Ateşkes elbette önemlidir ama ateşkes tek başına barış değildir. Kalıcı barış için kapsamlı çözüm gerekir. DEM Parti olarak Filistin halkının meşru hakkını savunmaya devam edeceğiz.

Son günlerde hem iktidar hem muhalefet hem de kimi medyadan şunları duyuyoruz; " Kuzey Doğu Suriye Özerk Yönetimi 10 Mart mutabakatına uymuyormuş'. 10 Mart mutabakatı, Suriye'deki demokratik çözüm için attıkları önemli bir adımdır. Ortak güvenlik mekanizmalarının kurulması gerektiği söylenmişti. Ademi merkeziyetçi sistemin oluşturulmasına işaret etmişti. Anayasal güvenceler isteniyordu. Şimdi size soruyorum, kim gereğini yerine getirmedi? Biraz akıl, biraz vicdan. Mazlum Abdi'nin cuma günü yaptığı açıklama çok önemlidir. SDG'nin askeri heyeti yakında Şam'a gidecek dedi ve Suriye Bakanlığıyla entegrasyon sürecini görüşecek dedi. Gitti mi? Gitti ve görüştüler. Umarım görüşmeler başta Kürtlerin, Alevilerin, Dürzilerin, temel haklarına kavuştuğu zemine de yardımcı olur. Temennimiz, Suriye Geçiş Hükümeti, Kürtlerin bu yapıcı tutumuna denk düşen bir pozisyonda olmalıdır.

"TÜRKİYE’DE BARIŞ, SURİYE’DE DEMOKRASİ, ORTADOĞU’DA İSTİKRAR, EN ÇOK TÜRKİYE EKONOMİSİNE YARAR"

Türkiye’de barış, Suriye’de demokrasi ve Ortadoğu’da istikrarın en çok Türkiye ekonomisine yarayacağını söylüyoruz. Üç gün sonra, 17 Ekim’de “Dünya Yoksullukla Mücadele Günü”nü karşılayacağız; ne acıdır ki, Cumhuriyet’in yüz yılı içinde en yakıcı yoksulluğu bugünlerde yaşıyoruz. İnsanlar kesesindekini tüketti, birikimleri eridi; maaşlar yetersiz. Yoksulluk öyle bir seviyeye geldi ki, asgari ücret 22 bin lira iken açlık sınırı 28 bin liraya dayanmış durumda. Bu tabloda adaletten, eşitlikten, huzurdan, mutluluktan ve geleceğe umutla bakmaktan söz edebilir miyiz?

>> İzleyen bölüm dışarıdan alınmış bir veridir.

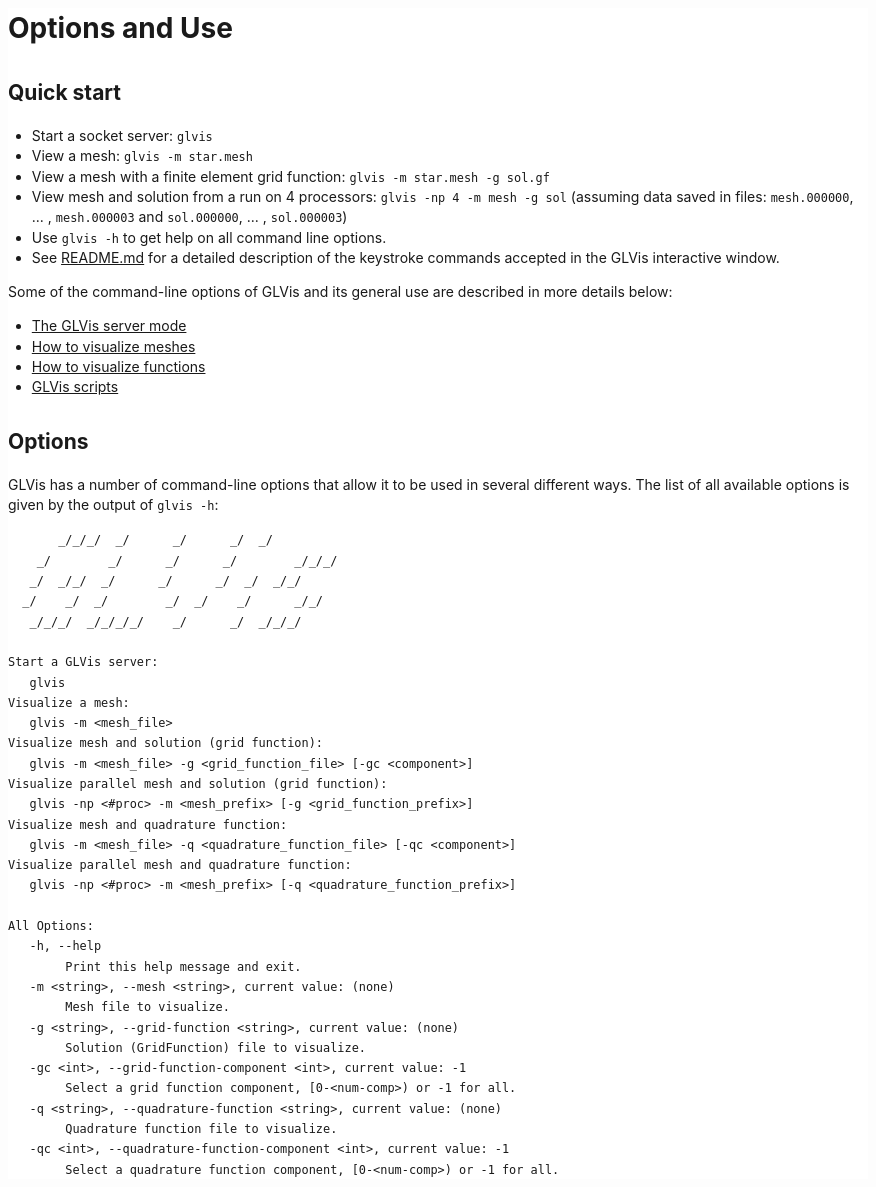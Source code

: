 # Options and Use

## Quick start

  - Start a socket server: `glvis`
  - View a mesh: `glvis -m star.mesh`
  - View a mesh with a finite element grid function:
  `glvis -m star.mesh -g sol.gf`
  - View mesh and solution from a run on 4 processors:
  `glvis -np 4 -m mesh -g sol` (assuming data saved in files: `mesh.000000`,
  ... , `mesh.000003` and `sol.000000`, ...  , `sol.000003`)
  - Use `glvis -h` to get help on all command line options.
  - See [README.md](https://github.com/glvis/glvis/blob/master/README.md#key-commands)
  for a detailed description of the keystroke commands accepted in the GLVis interactive
  window.

Some of the command-line options of GLVis and its general use are described in
more details below:

  - [The GLVis server mode](#server-mode)
  - [How to visualize meshes](#visualizing-meshes)
  - [How to visualize functions](#visualizing-functions)
  - [GLVis scripts](#glvis-scripts)

## Options

GLVis has a number of command-line options that allow it to be used in several
different ways. The list of all available options is given by the output of
`glvis -h`:

```text
       _/_/_/  _/      _/      _/  _/
    _/        _/      _/      _/        _/_/_/
   _/  _/_/  _/      _/      _/  _/  _/_/
  _/    _/  _/        _/  _/    _/      _/_/
   _/_/_/  _/_/_/_/    _/      _/  _/_/_/

Start a GLVis server:
   glvis
Visualize a mesh:
   glvis -m <mesh_file>
Visualize mesh and solution (grid function):
   glvis -m <mesh_file> -g <grid_function_file> [-gc <component>]
Visualize parallel mesh and solution (grid function):
   glvis -np <#proc> -m <mesh_prefix> [-g <grid_function_prefix>]
Visualize mesh and quadrature function:
   glvis -m <mesh_file> -q <quadrature_function_file> [-qc <component>]
Visualize parallel mesh and quadrature function:
   glvis -np <#proc> -m <mesh_prefix> [-q <quadrature_function_prefix>]

All Options:
   -h, --help
        Print this help message and exit.
   -m <string>, --mesh <string>, current value: (none)
        Mesh file to visualize.
   -g <string>, --grid-function <string>, current value: (none)
        Solution (GridFunction) file to visualize.
   -gc <int>, --grid-function-component <int>, current value: -1
        Select a grid function component, [0-<num-comp>) or -1 for all.
   -q <string>, --quadrature-function <string>, current value: (none)
        Quadrature function file to visualize.
   -qc <int>, --quadrature-function-component <int>, current value: -1
        Select a quadrature function component, [0-<num-comp>) or -1 for all.
```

Yoksulluk sınırı 91 bin lirayı aşmış, yani bir hanede dört kişi asgari ücretle çalışsa dahi yoksulluk sınırına yetişemiyor. Üç milyon aile elektrik desteği olmadan lambasını yakamıyor; 700 bin aile destek alamazsa ısınamıyor, tenceresinin altını bile yakamıyor. Gelir dağılımı adaleti iyice bozuldu; Türkiye, gelir eşitsizliğinde Avrupa birincisi. Her 10 kişiden ikisi yoksul, altısı borçlu. Artık Türkiye’de “zengin olmayan herkes yoksuldur” denecek bir manzara var.

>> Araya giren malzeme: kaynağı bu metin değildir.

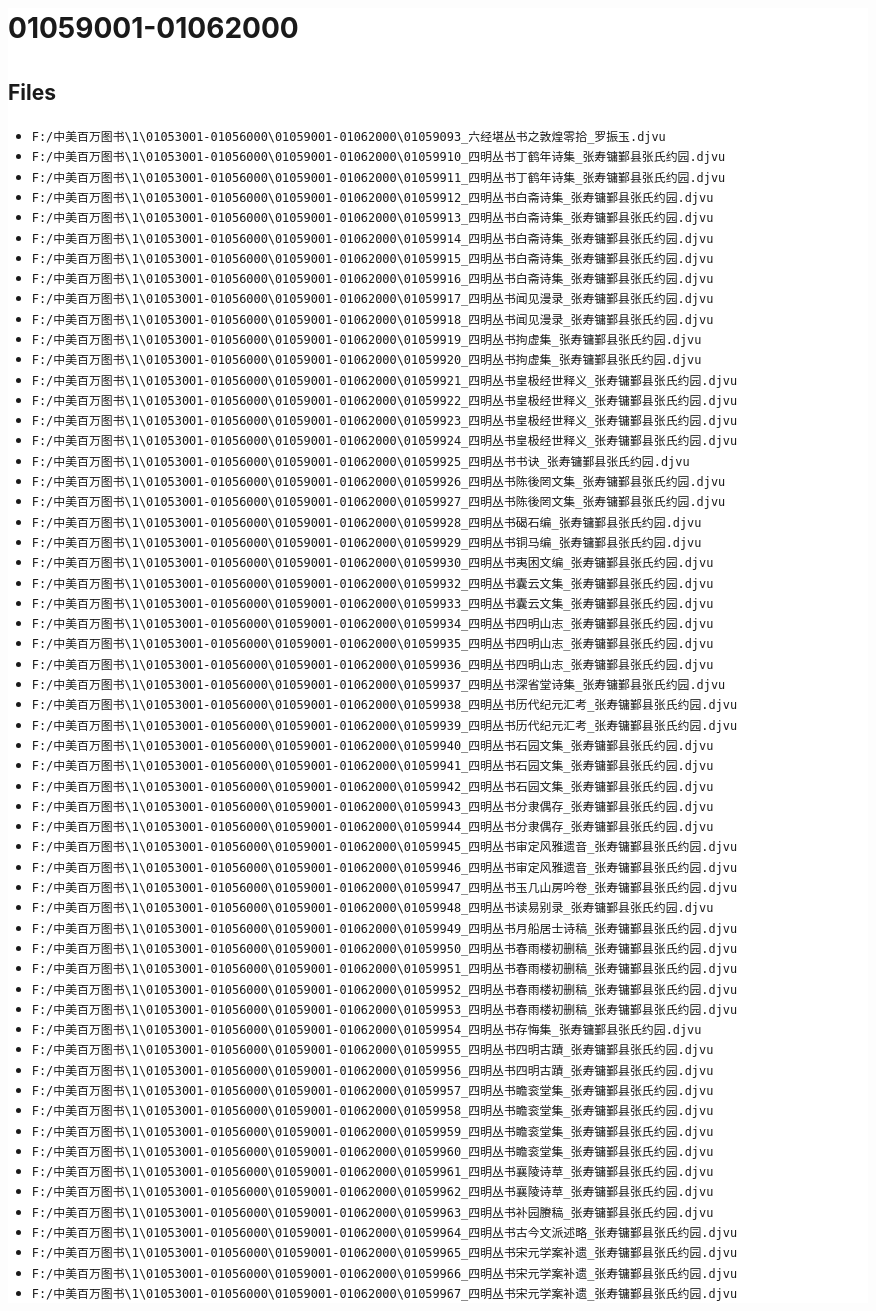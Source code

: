 # 01059001-01062000

## Files

- `F:/中美百万图书\1\01053001-01056000\01059001-01062000\01059093_六经堪丛书之敦煌零拾_罗振玉.djvu`
- `F:/中美百万图书\1\01053001-01056000\01059001-01062000\01059910_四明丛书丁鹤年诗集_张寿镛鄞县张氏约园.djvu`
- `F:/中美百万图书\1\01053001-01056000\01059001-01062000\01059911_四明丛书丁鹤年诗集_张寿镛鄞县张氏约园.djvu`
- `F:/中美百万图书\1\01053001-01056000\01059001-01062000\01059912_四明丛书白斋诗集_张寿镛鄞县张氏约园.djvu`
- `F:/中美百万图书\1\01053001-01056000\01059001-01062000\01059913_四明丛书白斋诗集_张寿镛鄞县张氏约园.djvu`
- `F:/中美百万图书\1\01053001-01056000\01059001-01062000\01059914_四明丛书白斋诗集_张寿镛鄞县张氏约园.djvu`
- `F:/中美百万图书\1\01053001-01056000\01059001-01062000\01059915_四明丛书白斋诗集_张寿镛鄞县张氏约园.djvu`
- `F:/中美百万图书\1\01053001-01056000\01059001-01062000\01059916_四明丛书白斋诗集_张寿镛鄞县张氏约园.djvu`
- `F:/中美百万图书\1\01053001-01056000\01059001-01062000\01059917_四明丛书闻见漫录_张寿镛鄞县张氏约园.djvu`
- `F:/中美百万图书\1\01053001-01056000\01059001-01062000\01059918_四明丛书闻见漫录_张寿镛鄞县张氏约园.djvu`
- `F:/中美百万图书\1\01053001-01056000\01059001-01062000\01059919_四明丛书拘虚集_张寿镛鄞县张氏约园.djvu`
- `F:/中美百万图书\1\01053001-01056000\01059001-01062000\01059920_四明丛书拘虚集_张寿镛鄞县张氏约园.djvu`
- `F:/中美百万图书\1\01053001-01056000\01059001-01062000\01059921_四明丛书皇极经世释义_张寿镛鄞县张氏约园.djvu`
- `F:/中美百万图书\1\01053001-01056000\01059001-01062000\01059922_四明丛书皇极经世释义_张寿镛鄞县张氏约园.djvu`
- `F:/中美百万图书\1\01053001-01056000\01059001-01062000\01059923_四明丛书皇极经世释义_张寿镛鄞县张氏约园.djvu`
- `F:/中美百万图书\1\01053001-01056000\01059001-01062000\01059924_四明丛书皇极经世释义_张寿镛鄞县张氏约园.djvu`
- `F:/中美百万图书\1\01053001-01056000\01059001-01062000\01059925_四明丛书书诀_张寿镛鄞县张氏约园.djvu`
- `F:/中美百万图书\1\01053001-01056000\01059001-01062000\01059926_四明丛书陈後罔文集_张寿镛鄞县张氏约园.djvu`
- `F:/中美百万图书\1\01053001-01056000\01059001-01062000\01059927_四明丛书陈後罔文集_张寿镛鄞县张氏约园.djvu`
- `F:/中美百万图书\1\01053001-01056000\01059001-01062000\01059928_四明丛书碣石编_张寿镛鄞县张氏约园.djvu`
- `F:/中美百万图书\1\01053001-01056000\01059001-01062000\01059929_四明丛书铜马编_张寿镛鄞县张氏约园.djvu`
- `F:/中美百万图书\1\01053001-01056000\01059001-01062000\01059930_四明丛书夷困文编_张寿镛鄞县张氏约园.djvu`
- `F:/中美百万图书\1\01053001-01056000\01059001-01062000\01059932_四明丛书囊云文集_张寿镛鄞县张氏约园.djvu`
- `F:/中美百万图书\1\01053001-01056000\01059001-01062000\01059933_四明丛书囊云文集_张寿镛鄞县张氏约园.djvu`
- `F:/中美百万图书\1\01053001-01056000\01059001-01062000\01059934_四明丛书四明山志_张寿镛鄞县张氏约园.djvu`
- `F:/中美百万图书\1\01053001-01056000\01059001-01062000\01059935_四明丛书四明山志_张寿镛鄞县张氏约园.djvu`
- `F:/中美百万图书\1\01053001-01056000\01059001-01062000\01059936_四明丛书四明山志_张寿镛鄞县张氏约园.djvu`
- `F:/中美百万图书\1\01053001-01056000\01059001-01062000\01059937_四明丛书深省堂诗集_张寿镛鄞县张氏约园.djvu`
- `F:/中美百万图书\1\01053001-01056000\01059001-01062000\01059938_四明丛书历代纪元汇考_张寿镛鄞县张氏约园.djvu`
- `F:/中美百万图书\1\01053001-01056000\01059001-01062000\01059939_四明丛书历代纪元汇考_张寿镛鄞县张氏约园.djvu`
- `F:/中美百万图书\1\01053001-01056000\01059001-01062000\01059940_四明丛书石园文集_张寿镛鄞县张氏约园.djvu`
- `F:/中美百万图书\1\01053001-01056000\01059001-01062000\01059941_四明丛书石园文集_张寿镛鄞县张氏约园.djvu`
- `F:/中美百万图书\1\01053001-01056000\01059001-01062000\01059942_四明丛书石园文集_张寿镛鄞县张氏约园.djvu`
- `F:/中美百万图书\1\01053001-01056000\01059001-01062000\01059943_四明丛书分隶偶存_张寿镛鄞县张氏约园.djvu`
- `F:/中美百万图书\1\01053001-01056000\01059001-01062000\01059944_四明丛书分隶偶存_张寿镛鄞县张氏约园.djvu`
- `F:/中美百万图书\1\01053001-01056000\01059001-01062000\01059945_四明丛书审定风雅遗音_张寿镛鄞县张氏约园.djvu`
- `F:/中美百万图书\1\01053001-01056000\01059001-01062000\01059946_四明丛书审定风雅遗音_张寿镛鄞县张氏约园.djvu`
- `F:/中美百万图书\1\01053001-01056000\01059001-01062000\01059947_四明丛书玉几山房吟卷_张寿镛鄞县张氏约园.djvu`
- `F:/中美百万图书\1\01053001-01056000\01059001-01062000\01059948_四明丛书读易别录_张寿镛鄞县张氏约园.djvu`
- `F:/中美百万图书\1\01053001-01056000\01059001-01062000\01059949_四明丛书月船居士诗稿_张寿镛鄞县张氏约园.djvu`
- `F:/中美百万图书\1\01053001-01056000\01059001-01062000\01059950_四明丛书春雨楼初删稿_张寿镛鄞县张氏约园.djvu`
- `F:/中美百万图书\1\01053001-01056000\01059001-01062000\01059951_四明丛书春雨楼初删稿_张寿镛鄞县张氏约园.djvu`
- `F:/中美百万图书\1\01053001-01056000\01059001-01062000\01059952_四明丛书春雨楼初删稿_张寿镛鄞县张氏约园.djvu`
- `F:/中美百万图书\1\01053001-01056000\01059001-01062000\01059953_四明丛书春雨楼初删稿_张寿镛鄞县张氏约园.djvu`
- `F:/中美百万图书\1\01053001-01056000\01059001-01062000\01059954_四明丛书存悔集_张寿镛鄞县张氏约园.djvu`
- `F:/中美百万图书\1\01053001-01056000\01059001-01062000\01059955_四明丛书四明古蹟_张寿镛鄞县张氏约园.djvu`
- `F:/中美百万图书\1\01053001-01056000\01059001-01062000\01059956_四明丛书四明古蹟_张寿镛鄞县张氏约园.djvu`
- `F:/中美百万图书\1\01053001-01056000\01059001-01062000\01059957_四明丛书瞻衮堂集_张寿镛鄞县张氏约园.djvu`
- `F:/中美百万图书\1\01053001-01056000\01059001-01062000\01059958_四明丛书瞻衮堂集_张寿镛鄞县张氏约园.djvu`
- `F:/中美百万图书\1\01053001-01056000\01059001-01062000\01059959_四明丛书瞻衮堂集_张寿镛鄞县张氏约园.djvu`
- `F:/中美百万图书\1\01053001-01056000\01059001-01062000\01059960_四明丛书瞻衮堂集_张寿镛鄞县张氏约园.djvu`
- `F:/中美百万图书\1\01053001-01056000\01059001-01062000\01059961_四明丛书襄陵诗草_张寿镛鄞县张氏约园.djvu`
- `F:/中美百万图书\1\01053001-01056000\01059001-01062000\01059962_四明丛书襄陵诗草_张寿镛鄞县张氏约园.djvu`
- `F:/中美百万图书\1\01053001-01056000\01059001-01062000\01059963_四明丛书补园賸稿_张寿镛鄞县张氏约园.djvu`
- `F:/中美百万图书\1\01053001-01056000\01059001-01062000\01059964_四明丛书古今文派述略_张寿镛鄞县张氏约园.djvu`
- `F:/中美百万图书\1\01053001-01056000\01059001-01062000\01059965_四明丛书宋元学案补遗_张寿镛鄞县张氏约园.djvu`
- `F:/中美百万图书\1\01053001-01056000\01059001-01062000\01059966_四明丛书宋元学案补遗_张寿镛鄞县张氏约园.djvu`
- `F:/中美百万图书\1\01053001-01056000\01059001-01062000\01059967_四明丛书宋元学案补遗_张寿镛鄞县张氏约园.djvu`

"BARIŞ MÜMKÜNDÜR, YETER Kİ İRADE, CESARET VE SAMİMİYET OLSUN"

Biz DEM Parti olarak “barış” diyoruz. Ama en önemli barışlardan birinin ekonomik barış olduğunu özellikle vurguluyoruz. Ekonomik barış, tüm barışların altyapısıdır. Ekonomik barışın yolu da tıpkı siyasal barışta olduğu gibi eşitliği ve adaleti tesis etmekten geçer.

Bizi bu güne getiren umuttur. Hazırız. Halklar hazır, sokak hazır, kapıyı çalan tarih dünden hazır. Mücadelemizle başaracağız. Bu tarihi kapıdan hep birlikte Demokratik Cumhuriyet'e adım atacağımız günler uzak değil. Barış mümkündür, yeter ki irade, cesaret ve samimiyet olsun."